De pro-Palestijnse demonstratie die 22 april leidde tot rumoer bij kerkgebouw De Pijler, was door de organisatoren vooraf gemeld bij de gemeente, maar zo kort tevoren dat het niet meer mogelijk bleek de bezoekers van de bijeenkomst waartegen die demonstratie was gericht, te waarschuwen Dat antwoordt minister David van Weel van Justitie na overleg met de gemeente op Kamervragen van ChristenUnie, JA21 en SGP. Maar hij weigert een oordeel uit te spreken.
De drie fracties trekken partij voor die bezoekers en wilden weten wat de minister doet om gemeenten in zulke gevallen te ondersteunen. Het antwoord is kort samengevat dat de minister daar niet over gaat. Het toezicht op het gebruik van het demonstratierecht is een zaak van de burgemeester, die eventueel overlegt met de politie en het Openbaar Ministerie en verantwoording aflegt aan de gemeenteraad, aldus Van Weel.
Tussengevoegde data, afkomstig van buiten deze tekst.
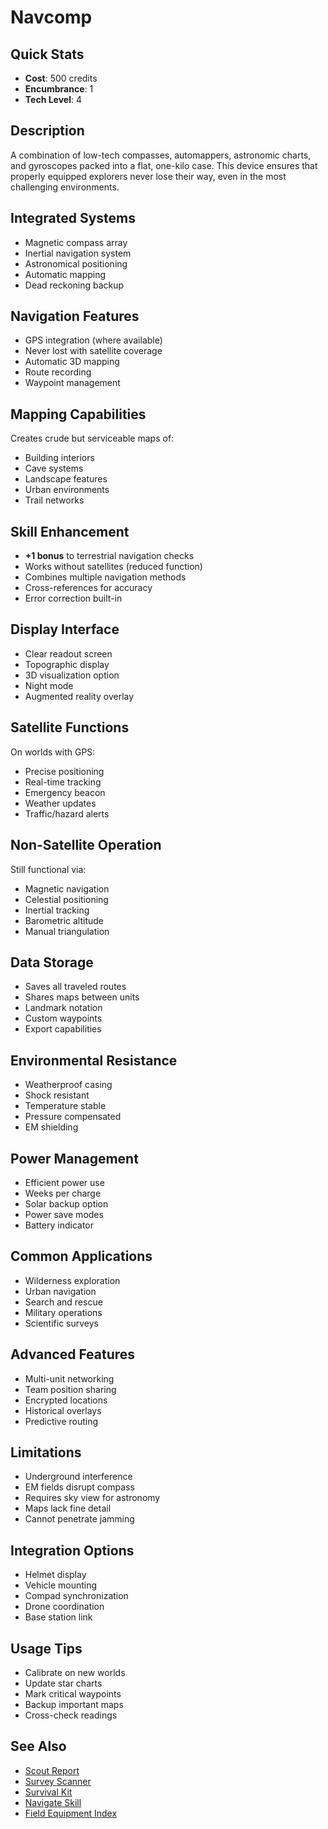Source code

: # Navcomp

## Quick Stats
- **Cost**: 500 credits
- **Encumbrance**: 1
- **Tech Level**: 4

## Description
A combination of low-tech compasses, automappers, astronomic charts, and gyroscopes packed into a flat, one-kilo case. This device ensures that properly equipped explorers never lose their way, even in the most challenging environments.

## Integrated Systems
- Magnetic compass array
- Inertial navigation system
- Astronomical positioning
- Automatic mapping
- Dead reckoning backup

## Navigation Features
- GPS integration (where available)
- Never lost with satellite coverage
- Automatic 3D mapping
- Route recording
- Waypoint management

## Mapping Capabilities
Creates crude but serviceable maps of:
- Building interiors
- Cave systems
- Landscape features
- Urban environments
- Trail networks

## Skill Enhancement
- **+1 bonus** to terrestrial navigation checks
- Works without satellites (reduced function)
- Combines multiple navigation methods
- Cross-references for accuracy
- Error correction built-in

## Display Interface
- Clear readout screen
- Topographic display
- 3D visualization option
- Night mode
- Augmented reality overlay

## Satellite Functions
On worlds with GPS:
- Precise positioning
- Real-time tracking
- Emergency beacon
- Weather updates
- Traffic/hazard alerts

## Non-Satellite Operation
Still functional via:
- Magnetic navigation
- Celestial positioning
- Inertial tracking
- Barometric altitude
- Manual triangulation

## Data Storage
- Saves all traveled routes
- Shares maps between units
- Landmark notation
- Custom waypoints
- Export capabilities

## Environmental Resistance
- Weatherproof casing
- Shock resistant
- Temperature stable
- Pressure compensated
- EM shielding

## Power Management
- Efficient power use
- Weeks per charge
- Solar backup option
- Power save modes
- Battery indicator

## Common Applications
- Wilderness exploration
- Urban navigation
- Search and rescue
- Military operations
- Scientific surveys

## Advanced Features
- Multi-unit networking
- Team position sharing
- Encrypted locations
- Historical overlays
- Predictive routing

## Limitations
- Underground interference
- EM fields disrupt compass
- Requires sky view for astronomy
- Maps lack fine detail
- Cannot penetrate jamming

## Integration Options
- Helmet display
- Vehicle mounting
- Compad synchronization
- Drone coordination
- Base station link

## Usage Tips
- Calibrate on new worlds
- Update star charts
- Mark critical waypoints
- Backup important maps
- Cross-check readings

## See Also
- [Scout Report](scout-report.md)
- [Survey Scanner](survey-scanner.md)
- [Survival Kit](survival-kit.md)
- [Navigate Skill](../../../character-creation/skills/navigate.md)
- [Field Equipment Index](../field/)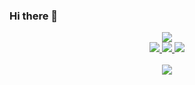 ### Hi there 👋


<div align= "center">
    <img src="https://capsule-render.vercel.app/api?type=waving&color=0:fffb8a,100:ffadf4&height=180&text=hi%20hyeryeon's%20github&animation=fadeIn&fontColor=3d3678&fontSize=50" />
    </div>
    
<div align= "center"> 
    



<div align= "center">  
    <div style="font-weight: 700; font-size: 15px; text-align: center; color: #282d33;">  </div> 
    </div>
    <div align= "center">
     <div align= "center"> <a href=mailto:ahr020532@gmail.com> <img src="https://img.shields.io/badge/Gmail-EA4335?style=for-the-badge&logo=Gmail&logoColor=white&link=mailto:ahr020532@gmail.com"> </a>
         <a href=hyeroneey> <img src="https://img.shields.io/badge/Instagram-E4405F?style=for-the-badge&logo=Instagram&logoColor=white&link=hyeroneey"> </a>
         <a href=> <img src="https://img.shields.io/badge/Notion-000000?style=for-the-badge&logo=Notion&logoColor=white&link="> </a>
          </div>  <br> 
    <div align= "center">  </div> 
    </div>
    <div align= "center"> 
     <div align= "center">  <img src="https://github-readme-stats.vercel.app/api/top-langs/?username=anhyeryeon2&layout=compact&bg_color=180,000000,&title_color=000000&text_color=000000"
          /> </div> 
    </div>
    


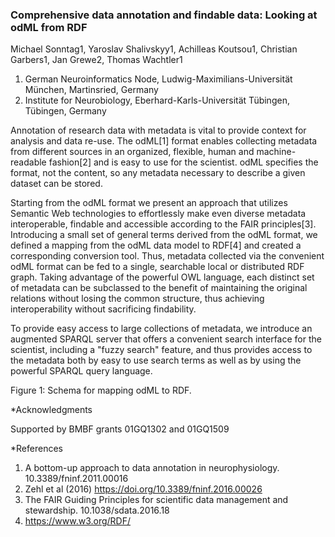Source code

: ### Comprehensive data annotation and findable data: Looking at odML from RDF

Michael Sonntag1, Yaroslav Shalivskyy1, Achilleas Koutsou1, Christian Garbers1, Jan Grewe2, Thomas Wachtler1

1. German Neuroinformatics Node, Ludwig-Maximilians-Universität München, Martinsried, Germany
2. Institute for Neurobiology, Eberhard-Karls-Universität Tübingen, Tübingen, Germany

Annotation of research data with metadata is vital to provide context for analysis and data re-use. The odML[1] format enables collecting metadata from different sources in an organized, flexible, human and machine-readable fashion[2] and is easy to use for the scientist. odML specifies the format, not the content, so any metadata necessary to describe a given dataset can be stored.

Starting from the odML format we present an approach that utilizes Semantic Web technologies to effortlessly make even diverse metadata interoperable, findable and accessible according to the FAIR principles[3]. Introducing a small set of general terms derived from the odML format, we defined a mapping from the odML data model to RDF[4] and created a corresponding conversion tool. Thus, metadata collected via the convenient odML format can be fed to a single, searchable local or distributed RDF graph. Taking advantage of the powerful OWL language, each distinct set of metadata can be subclassed to the benefit of maintaining the original relations without losing the common structure, thus achieving interoperability without sacrificing findability.

To provide easy access to large collections of metadata, we introduce an augmented SPARQL server that offers a convenient search interface for the scientist, including a "fuzzy search" feature, and thus provides access to the metadata both by easy to use search terms as well as by using the powerful SPARQL query language.

Figure 1: Schema for mapping odML to RDF.

*Acknowledgments

Supported by BMBF grants 01GQ1302 and 01GQ1509

*References

1. A bottom-up approach to data annotation in neurophysiology. 10.3389/fninf.2011.00016
2. Zehl et al (2016) https://doi.org/10.3389/fninf.2016.00026
3. The FAIR Guiding Principles for scientific data management and stewardship. 10.1038/sdata.2016.18
4. https://www.w3.org/RDF/
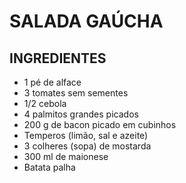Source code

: # SALADA GAÚCHA

## INGREDIENTES

- 1 pé de alface
- 3 tomates sem sementes
- 1/2 cebola
- 4 palmitos grandes picados
- 200 g de bacon picado em cubinhos
- Temperos (limão, sal e azeite)
- 3 colheres (sopa) de mostarda
- 300 ml de maionese
- Batata palha
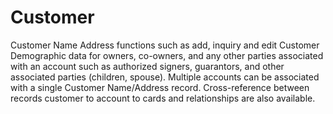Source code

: # Customer

Customer Name Address functions such as add, inquiry and edit Customer Demographic data for owners, co-owners, and any other parties associated with an account such as authorized signers, guarantors, and other associated parties (children, spouse).  Multiple accounts can be associated with a single Customer Name/Address record.  Cross-reference between records customer to account to cards and relationships are also available. 
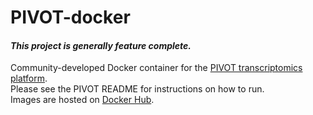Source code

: <!---
PIVOT-docker - Community-developed Docker container for PIVOT transcriptomics
Copyright (C) 2019  Emir Turkes

This program is free software; you can redistribute it and/or
modify it under the terms of the GNU General Public License
as published by the Free Software Foundation; either version 2
of the License, or (at your option) any later version.

This program is distributed in the hope that it will be useful,
but WITHOUT ANY WARRANTY; without even the implied warranty of
MERCHANTABILITY or FITNESS FOR A PARTICULAR PURPOSE.  See the
GNU General Public License for more details.

You should have received a copy of the GNU General Public License
along with this program; if not, write to the Free Software
Foundation, Inc., 51 Franklin Street, Fifth Floor, Boston, MA  02110-1301, USA.
-->

# PIVOT-docker
#### *This project is generally feature complete.*

Community-developed Docker container for the [PIVOT transcriptomics platform](https://github.com/qinzhu/PIVOT).  
Please see the PIVOT README for instructions on how to run.  
Images are hosted on [Docker Hub](https://hub.docker.com/r/eturkes/pivot-docker).
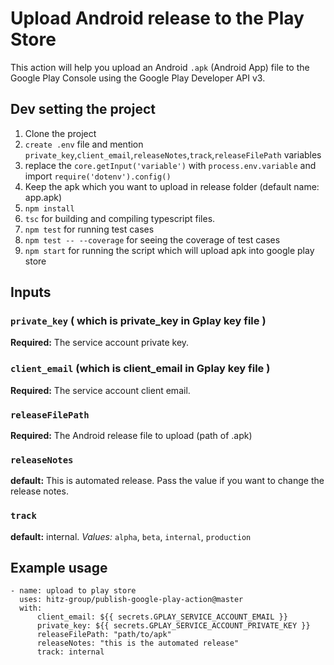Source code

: # Upload Android release to the Play Store

This action will help you upload an Android `.apk` (Android App) file to the Google Play Console using the Google Play Developer API v3.

## Dev setting the project

1) Clone the project
2) `create .env` file and mention `private_key`,`client_email`,`releaseNotes`,`track`,`releaseFilePath` variables
3) replace the `core.getInput('variable')` with `process.env.variable` and import `require('dotenv').config()`
4) Keep the apk which you want to upload in release folder (default name: app.apk)
5) `npm install`
6) `tsc` for building and compiling typescript files.
7) `npm test` for running test cases
8) `npm test -- --coverage` for seeing the coverage of test cases
9) `npm start` for running the script which will upload apk into google play store

## Inputs

### `private_key` ( which is private_key in Gplay key file )

**Required:** The service account private key.

### `client_email` (which is client_email in Gplay key file )

**Required:** The service account client email.

### `releaseFilePath`

**Required:** The Android release file to upload (path of .apk)

### `releaseNotes`

**default:** This is automated release.
Pass the value if you want to change the release notes.

### `track`

**default:** internal.
_Values:_ `alpha`, `beta`, `internal`, `production`

## Example usage

    - name: upload to play store
      uses: hitz-group/publish-google-play-action@master
      with:
          client_email: ${{ secrets.GPLAY_SERVICE_ACCOUNT_EMAIL }}
          private_key: ${{ secrets.GPLAY_SERVICE_ACCOUNT_PRIVATE_KEY }}
          releaseFilePath: "path/to/apk"
          releaseNotes: "this is the automated release"
          track: internal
In dit geval had de politie de bezoekers van de bijeenkomst - met als spreker een predikant van Christenen voor Israël die de acties van Israël in Gaza verdedigt - geadviseerd na afloop binnen te blijven. Na drie kwartier vertrok iedereen zonder noemenswaardige incidenten, aldus de politie zelf. De drie Kamerfracties spreken echter van het opsluiten van onschuldige burgers en willen de mening van de minister weten.
Vreedzaam
“Uiteraard vind ik het onacceptabel wanneer bezoekers niet meer naar een bijeenkomst durven. De bezoekers van een bijeenkomst oefenen immers hun recht op vrijheid van meningsuiting uit. Ook dit recht verdient bescherming,” schrijft Van Weel. “Tegelijkertijd hebben demonstranten het recht om vreedzaam te demonstreren. Zowel de vrijheid van meningsuiting als het demonstratierecht zijn essentieel in een democratische rechtsstaat en verdienen bescherming.”
En ook hier: “Hoe in een concrete situatie een afweging gemaakt wordt om beide rechten te faciliteren is aan het lokaal gezag.”
Evenmin laat hij zich uit over de vraag of die avond de wet is overtreden. Het is aan justitie om die inschatting te maken en aan de rechter om daarover te oordelen, aldus de minister.